Mix and Match: The Numbers behind Combinatorial Chemistry

Combinatorial chemistry is not so much a field as it is a methodology for conducting scientific research.  The key element of these types of techniques is developing a large library of different combinations of molecular parts.  After that, you’ll need to develop a set of screening criteria and then test your library against those criteria.  In some ways, getting a true positive “hit” in a library requires a bit of luck.  This is partially why these techniques are sometimes looked down upon by people in fields such as structural biology.  I, however, think that they have tremendous value because in performing experiments this way not only will your data give you a “best hit” but the spread of those data can tell you something about the underlying assumptions of your screen.
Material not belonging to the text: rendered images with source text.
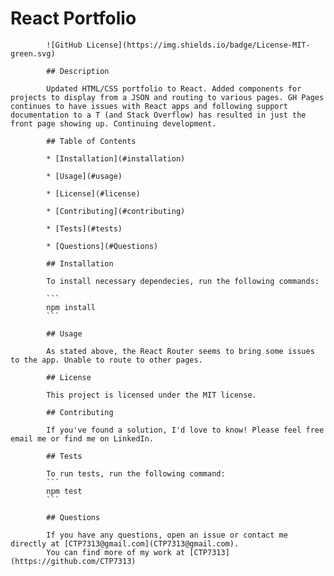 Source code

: # React Portfolio

            ![GitHub License](https://img.shields.io/badge/License-MIT-green.svg)

            ## Description

            Updated HTML/CSS portfolio to React. Added components for projects to display from a JSON and routing to various pages. GH Pages continues to have issues with React apps and following support documentation to a T (and Stack Overflow) has resulted in just the front page showing up. Continuing development.

            ## Table of Contents

            * [Installation](#installation)

            * [Usage](#usage)

            * [License](#license)

            * [Contributing](#contributing)

            * [Tests](#tests)

            * [Questions](#Questions)

            ## Installation

            To install necessary dependecies, run the following commands:

            ```
            npm install
            ```

            ## Usage

            As stated above, the React Router seems to bring some issues to the app. Unable to route to other pages.

            ## License

            This project is licensed under the MIT license.

            ## Contributing

            If you've found a solution, I'd love to know! Please feel free email me or find me on LinkedIn.

            ## Tests

            To run tests, run the following command:
            ```
            npm test
            ```

            ## Questions

            If you have any questions, open an issue or contact me directly at [CTP7313@gmail.com](CTP7313@gmail.com).
            You can find more of my work at [CTP7313](https://github.com/CTP7313) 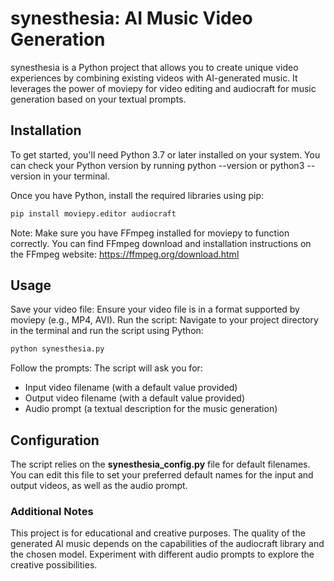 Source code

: # synesthesia: AI Music Video Generation
synesthesia is a Python project that allows you to create unique video experiences by combining existing videos with AI-generated music. It leverages the power of moviepy for video editing and audiocraft for music generation based on your textual prompts.

## Installation
To get started, you'll need Python 3.7 or later installed on your system. You can check your Python version by running python --version or python3 --version in your terminal.

Once you have Python, install the required libraries using pip:

```Bash
pip install moviepy.editor audiocraft
```
Note: Make sure you have FFmpeg installed for moviepy to function correctly. You can find FFmpeg download and installation instructions on the FFmpeg website: https://ffmpeg.org/download.html

## Usage
Save your video file: Ensure your video file is in a format supported by moviepy (e.g., MP4, AVI).
Run the script: Navigate to your project directory in the terminal and run the script using Python:
```Bash
python synesthesia.py
```

Follow the prompts: The script will ask you for:

- Input video filename (with a default value provided)
- Output video filename (with a default value provided)
- Audio prompt (a textual description for the music generation)


## Configuration
The script relies on the **synesthesia_config.py** file for default filenames. You can edit this file to set your preferred default names for the input and output videos, as well as the audio prompt.

### Additional Notes
This project is for educational and creative purposes.
The quality of the generated AI music depends on the capabilities of the audiocraft library and the chosen model.
Experiment with different audio prompts to explore the creative possibilities. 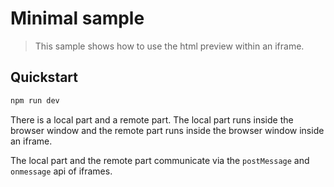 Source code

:# Minimal sample

> This sample shows how to use the html preview within an iframe.

## Quickstart

```sh
npm run dev
```

There is a local part and a remote part. The local part runs inside the browser window and the remote part runs inside the browser window inside an iframe.

The local part and the remote part communicate via the `postMessage` and `onmessage` api of iframes.
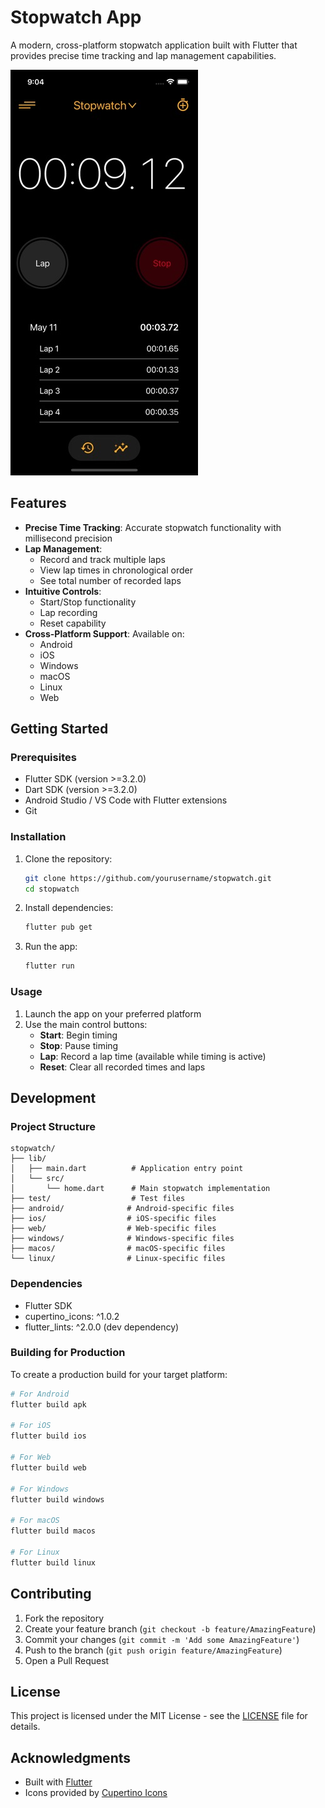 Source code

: # Stopwatch App

A modern, cross-platform stopwatch application built with Flutter that provides precise time tracking and lap management capabilities.

![screenshot](screenshot1.jpg)

## Features

- **Precise Time Tracking**: Accurate stopwatch functionality with millisecond precision
- **Lap Management**: 
  - Record and track multiple laps
  - View lap times in chronological order
  - See total number of recorded laps
- **Intuitive Controls**:
  - Start/Stop functionality
  - Lap recording
  - Reset capability
- **Cross-Platform Support**: Available on:
  - Android
  - iOS
  - Windows
  - macOS
  - Linux
  - Web

## Getting Started

### Prerequisites

- Flutter SDK (version >=3.2.0)
- Dart SDK (version >=3.2.0)
- Android Studio / VS Code with Flutter extensions
- Git

### Installation

1. Clone the repository:
   ```bash
   git clone https://github.com/yourusername/stopwatch.git
   cd stopwatch
   ```

2. Install dependencies:
   ```bash
   flutter pub get
   ```

3. Run the app:
   ```bash
   flutter run
   ```

### Usage

1. Launch the app on your preferred platform
2. Use the main control buttons:
   - **Start**: Begin timing
   - **Stop**: Pause timing
   - **Lap**: Record a lap time (available while timing is active)
   - **Reset**: Clear all recorded times and laps

## Development

### Project Structure

```
stopwatch/
├── lib/
│   ├── main.dart          # Application entry point
│   └── src/
│       └── home.dart      # Main stopwatch implementation
├── test/                  # Test files
├── android/              # Android-specific files
├── ios/                  # iOS-specific files
├── web/                  # Web-specific files
├── windows/              # Windows-specific files
├── macos/                # macOS-specific files
└── linux/                # Linux-specific files
```

### Dependencies

- Flutter SDK
- cupertino_icons: ^1.0.2
- flutter_lints: ^2.0.0 (dev dependency)

### Building for Production

To create a production build for your target platform:

```bash
# For Android
flutter build apk

# For iOS
flutter build ios

# For Web
flutter build web

# For Windows
flutter build windows

# For macOS
flutter build macos

# For Linux
flutter build linux
```

## Contributing

1. Fork the repository
2. Create your feature branch (`git checkout -b feature/AmazingFeature`)
3. Commit your changes (`git commit -m 'Add some AmazingFeature'`)
4. Push to the branch (`git push origin feature/AmazingFeature`)
5. Open a Pull Request

## License

This project is licensed under the MIT License - see the [LICENSE](LICENSE) file for details.

## Acknowledgments

- Built with [Flutter](https://flutter.dev/)
- Icons provided by [Cupertino Icons](https://pub.dev/packages/cupertino_icons)
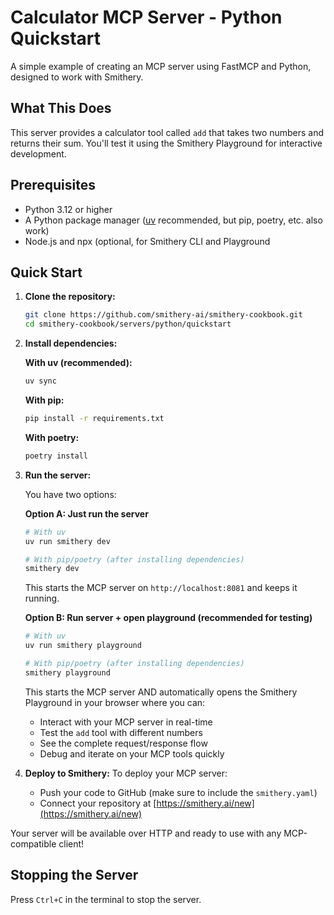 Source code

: # Calculator MCP Server - Python Quickstart

A simple example of creating an MCP server using FastMCP and Python, designed to work with Smithery.

## What This Does

This server provides a calculator tool called `add` that takes two numbers and returns their sum. You'll test it using the Smithery Playground for interactive development.

## Prerequisites

- Python 3.12 or higher
- A Python package manager ([uv](https://docs.astral.sh/uv/) recommended, but pip, poetry, etc. also work)
- Node.js and npx (optional, for Smithery CLI and Playground

## Quick Start

1. **Clone the repository:**
   ```bash
   git clone https://github.com/smithery-ai/smithery-cookbook.git
   cd smithery-cookbook/servers/python/quickstart
   ```

2. **Install dependencies:**
   
   **With uv (recommended):**
   ```bash
   uv sync
   ```
   
   **With pip:**
   ```bash
   pip install -r requirements.txt
   ```
   
   **With poetry:**
   ```bash
   poetry install
   ```

3. **Run the server:**
   
   You have two options:
   
   **Option A: Just run the server**
   ```bash
   # With uv
   uv run smithery dev
   
   # With pip/poetry (after installing dependencies)
   smithery dev
   ```
   This starts the MCP server on `http://localhost:8081` and keeps it running.
   
   **Option B: Run server + open playground (recommended for testing)**
   ```bash
   # With uv
   uv run smithery playground
   
   # With pip/poetry (after installing dependencies)
   smithery playground
   ```
   This starts the MCP server AND automatically opens the Smithery Playground in your browser where you can:
   - Interact with your MCP server in real-time
   - Test the `add` tool with different numbers
   - See the complete request/response flow
   - Debug and iterate on your MCP tools quickly

4. **Deploy to Smithery:**
   To deploy your MCP server:
   - Push your code to GitHub (make sure to include the `smithery.yaml`)
   - Connect your repository at [https://smithery.ai/new](https://smithery.ai/new)

Your server will be available over HTTP and ready to use with any MCP-compatible client!

## Stopping the Server

Press `Ctrl+C` in the terminal to stop the server.
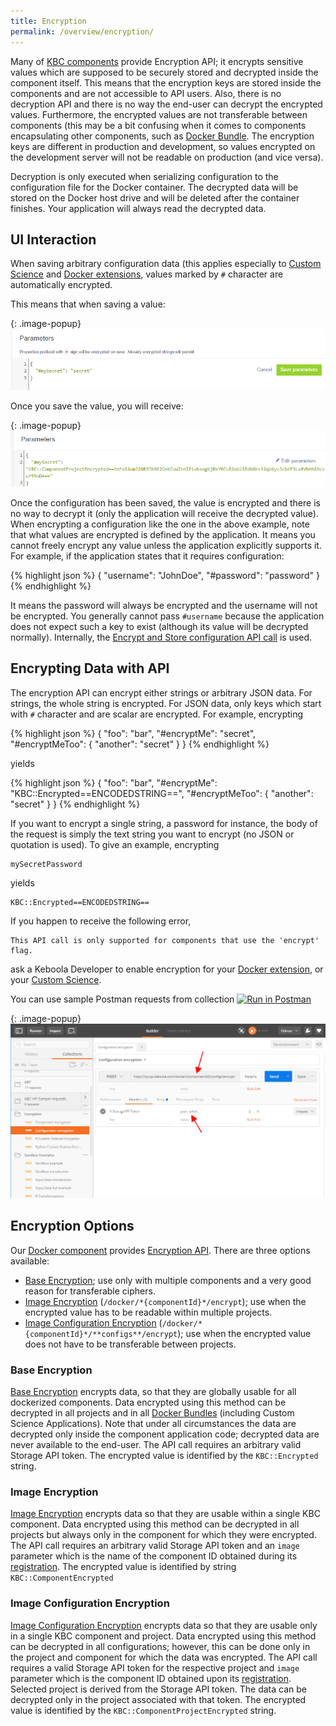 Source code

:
 ```yaml
---
title: Encryption
permalink: /overview/encryption/
---
```


Many of [KBC components](/overview/) provide Encryption API; it encrypts sensitive values 
which are supposed to be securely stored and decrypted inside the component itself. This means that the encryption 
keys are stored inside the components and are not accessible to API users. Also, there is no decryption
API and there is no way the end-user can decrypt the encrypted values. Furthermore, the encrypted values are not 
transferable between components (this may be a bit confusing when it comes to components encapsulating other 
components, such as [Docker Bundle](/overview/docker-bundle/). The encryption keys are 
different in production and development, so values encrypted on the development server will not be readable 
on production (and vice versa). 

Decryption is only executed when serializing configuration to the configuration file for the Docker container. 
The decrypted data will be stored on the Docker host drive and will be deleted after the container finishes. 
Your application will always read the decrypted data.   

## UI Interaction
When saving arbitrary configuration data (this applies especially to [Custom Science](/extend/custom-science/) and
[Docker extensions](/extend/docker/), values marked by `#` character are automatically encrypted. 

This means that when saving a value:

{: .image-popup}
![Configuration editor Screenshot](/overview/encryption-1.png)

Once you save the value, you will receive:

{: .image-popup}
![Configuration editor Screenshot](/overview/encryption-2.png)

Once the configuration has been saved, the value is encrypted and there is no way to decrypt it (only the 
application will receive the decrypted value). When encrypting a configuration like the one in the above example, 
note that what values are encrypted is defined by the application. It means you cannot freely encrypt any value unless
the application explicitly supports it. For example, if the application states that it requires configuration:

{% highlight json %}
{
    "username": "JohnDoe",
    "#password": "password"
}
{% endhighlight %}

It means the password will always be encrypted and the username will not be encrypted. You generally cannot
pass `#username` because the application does not expect such a key to exist (although its value will be decrypted
normally). Internally, the [Encrypt and Store configuration API call](http://docs.kebooladocker.apiary.io/#reference/encrypt/encrypt-and-store-configuration/save-configuration)
is used.

## Encrypting Data with API
The encryption API can encrypt either strings or arbitrary JSON data. For strings, the whole string is 
encrypted. For JSON data,
only keys which start with `#` character and are scalar are encrypted. For example, encrypting

{% highlight json %}
{
    "foo": "bar",
    "#encryptMe": "secret",
    "#encryptMeToo": {
        "another": "secret"
    }
}
{% endhighlight %}

yields

{% highlight json %}
{
    "foo": "bar",
    "#encryptMe": "KBC::Encrypted==ENCODEDSTRING==",
    "#encryptMeToo": {
        "another": "secret"
    }
}
{% endhighlight %}


If you want to encrypt a single string, a password for instance, the body of the request is simply the text string you want to encrypt (no JSON or quotation is used). To give an example, encrypting

    mySecretPassword 

yields

    KBC::Encrypted==ENCODEDSTRING==


If you happen to receive the following error,

    This API call is only supported for components that use the 'encrypt' flag.
    
ask a Keboola Developer to enable encryption for your [Docker extension](/extend/docker/), or your 
[Custom Science](/).

You can use sample Postman requests from collection 
[![Run in Postman](https://run.pstmn.io/button.png)](https://www.getpostman.com/run-collection/7dc2e4b41225738f5411)

{: .image-popup}
![Postman screenshot](/overview/encryption-postman.png)


## Encryption Options
Our [Docker component](/overview/docker-bundle/) provides [Encryption API](http://docs.kebooladocker.apiary.io/#reference/encrypt). 
There are three options available:

- [Base Encryption](http://docs.kebooladocker.apiary.io/#reference/encrypt/base-encryption/encrypt-data); use only with multiple components and a very good reason for transferable ciphers. 
- [Image Encryption](http://docs.kebooladocker.apiary.io/#reference/encrypt/image-encryption/encrypt-data) (`/docker/*{componentId}*/encrypt`); use when the encrypted value has to be readable within multiple projects.
- [Image Configuration Encryption](http://docs.kebooladocker.apiary.io/#reference/encrypt/image-configuration-encryption/encrypt-data) (`/docker/*{componentId}*/**configs**/encrypt`); use when the encrypted value does not have to be transferable between projects.

### Base Encryption
[Base Encryption](http://docs.kebooladocker.apiary.io/#reference/encrypt/base-encryption/encrypt-data)
 encrypts data, so that they are globally usable for all dockerized components. Data encrypted using this method can be decrypted in all projects 
and in all [Docker Bundles](/overview/docker-bundle) (including Custom Science Applications). Note that under all
circumstances the data are decrypted only inside the component application code; decrypted data are never available to the end-user. The API
call requires an arbitrary valid Storage API token. The encrypted value is identified by the `KBC::Encrypted` string.

### Image Encryption
[Image Encryption](http://docs.kebooladocker.apiary.io/#reference/encrypt/image-encryption/encrypt-data)
 encrypts data so that they are usable within a single KBC component. Data encrypted using this method can be
decrypted in all projects but always only in the component for which they were encrypted. The API
call requires an arbitrary valid Storage API token and an `image` parameter which is the name of the component ID obtained during its
[registration](/extend/registration/). The encrypted value is identified by string `KBC::ComponentEncrypted`
  
### Image Configuration Encryption
[Image Configuration Encryption](http://docs.kebooladocker.apiary.io/#reference/encrypt/image-configuration-encryption/encrypt-data)
encrypts data so that they are usable only in a single KBC component and project. Data encrypted
using this method can be decrypted in all configurations; however, this can be done only in the project and component for which the data was encrypted.
The API call requires a valid Storage API token for the respective project and `image` parameter which is the component ID obtained upon its [registration](/extend/registration/). Selected project is derived from the Storage API token. The data can be decrypted only in the project associated with that token.
The encrypted value is identified by the `KBC::ComponentProjectEncrypted` string.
As part of my graduate work I designed and developed a screen for peptides that would activate only under a certain set of conditions.  I could have done this by, for example, creating a peptide, testing it, and then make modifications to it and test again.  This is a more, “rational design” approach and it’s a completely valid method.  I’d invite you to think about the drawbacks of this method. How do I know how many times would I need to alter the peptide until it was perfect?  Do I even know if my starting peptide is the right place to start?  Instead of struggling with these questions I decided to utilize a “combinatorial method”.  I synthesized a library of peptides that had varying controlled combinations of amino acids.  The total number was over 10,000 different peptides yet the synthesis took only about two weeks!  I was able to separate and test each peptide individually and I get a set of data similar to the one shown below (Figure 1).  By setting the conditions X and Y I could find the peptides that had the max X response and the max Y response.  These were my “positive hits”.

Good data

Figure 1 (Example of a “good” screen)

The spread of the data tells me how stringent my screening conditions are.  If the conditions are too easy then no peptides are “selected for” in other words the data would look a lot like Figure 2.  Can we really say whether or not any one of those dots is significantly different from any of the others?  Of course, if the conditions are too harsh such that all the dots are zero then I won’t see any “positive hits” either.  One other piece of information that can get overlooked is what the stringency tells us about the system our molecules live in.  If X and Y are model biological conditions, perhaps these data suggest that our model is not close enough to reality.  Alternatively, perhaps it means that the molecule we were already trying to force to evolve is already close to ideal.  I think because of this it is shortsighted to say that combinatorial assays cannot address basic scientific questions.

Confusing Data

Figure 2 (example of confusing data)

I hope to cover a whole host of different combinatorial assays in this blog.  Not only is it a useful technique for peptides but also for studying the “yoga” of other biomolecules such as polymers and DNA.  Additionally, these screens can end up being used in combination with advanced genetics techniques.  If you have a question about combinatorial chemistry or a cool example please feel free to post it here for discussion! Thanks for reading!




Structure-Function Relationships for Drug Discovery

Good afternoon everyone!  I wanted to expound upon our last post by describing one of the main paradigms in biology and chemistry: that a molecules structure relates to its function.  From the last post I threw some doubt on this topic with a thought experiment that showed structures are not always optimized to a specific function.  Despite this, there are many instances in nature where a molecule fits perfectly into a specific target.  This could be, for instance, like the Biotin-Streptavidin bond we discussed before.  In fact, mimicking molecular shapes is a very important part of drug discovery.

Distinct protein shapes are often important targets for drug therapies.  Enzymes, those proteins that catalyze chemical processes, often have a particular binding pocket for a target.  Sometimes the target is a key component of a malignant microorganism, like the outer coating of a virus, bacterium, or fungus.  I have recently been studying a class of anti-fungal drugs that work by inhibiting an enzyme that produces a key fungal coat product: ergosterol.  These drugs were developed by using ergosterol as a “lead compound”.  Scientists started out by modifying ergosterol to develop molecules that get stuck in the enzymes inner binding pocket (see figure 1).  Because of its precise shape, the drug is able to form bonds with certain amino acids in the enzyme and it is limited in its ability to escape.  These types of drug discovery methods highlight why crystal structures of proteins are vitally important to drug companies.


Drug Inhibition


Adapted from:




Even though drug molecules can be designed with high affinity for specific molecules, this does not always completely define its function.  Ergosterol, for example, has a common analogue in mammalian cells: cholesterol.  For this reason, there can be some crossover between drugs that bind to ergosterol makers and drugs that bind to cholesterol makers.  Such crossover might lead to off-target, negative effects for humans.  This is an active area of research as of the time of writing this article. All of this is just one example of the challenges and concerns in developing effective inhibitor-drugs.  I will talk about lead compound development and how to develop them into effective drug compounds in future posts.  Thanks for reading!